(ENTRIES SHOWN)

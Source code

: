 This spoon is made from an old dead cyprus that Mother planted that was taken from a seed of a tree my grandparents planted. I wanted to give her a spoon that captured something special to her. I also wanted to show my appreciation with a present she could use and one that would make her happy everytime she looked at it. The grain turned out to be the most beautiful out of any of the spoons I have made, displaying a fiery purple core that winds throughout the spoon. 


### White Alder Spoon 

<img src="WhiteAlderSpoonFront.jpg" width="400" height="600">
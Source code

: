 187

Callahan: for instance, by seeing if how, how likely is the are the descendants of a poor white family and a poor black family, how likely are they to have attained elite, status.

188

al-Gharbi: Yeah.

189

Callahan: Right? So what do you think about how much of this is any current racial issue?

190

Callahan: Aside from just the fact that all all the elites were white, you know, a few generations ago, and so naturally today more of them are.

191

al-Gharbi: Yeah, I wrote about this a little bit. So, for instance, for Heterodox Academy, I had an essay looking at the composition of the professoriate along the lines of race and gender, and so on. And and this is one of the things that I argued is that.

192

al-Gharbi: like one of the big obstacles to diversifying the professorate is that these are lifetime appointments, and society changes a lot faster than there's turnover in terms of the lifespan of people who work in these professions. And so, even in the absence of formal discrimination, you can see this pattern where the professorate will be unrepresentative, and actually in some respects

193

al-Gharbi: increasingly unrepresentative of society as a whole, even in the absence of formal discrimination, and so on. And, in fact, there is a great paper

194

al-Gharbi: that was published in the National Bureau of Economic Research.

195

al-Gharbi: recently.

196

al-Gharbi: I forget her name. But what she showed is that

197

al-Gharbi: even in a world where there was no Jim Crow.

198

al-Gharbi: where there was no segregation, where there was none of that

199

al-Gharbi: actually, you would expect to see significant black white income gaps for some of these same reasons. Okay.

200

(End ENTRIES SHOWN)

■ WORK ORDER ■
Your task is to return each line of the data above that contains the string "instance".

■ ANSWER SECTION ■
Callahan: for instance, by seeing if how, how likely is the are the descendants of a poor white family and a poor black family, how likely are they to have attained elite, status.
al-Gharbi: Yeah, I wrote about this a little bit. So, for instance, for Heterodox Academy, I had an essay looking at the composition of the professoriate along the lines of race and gender, and so on. And and this is one of the things that I argued is that.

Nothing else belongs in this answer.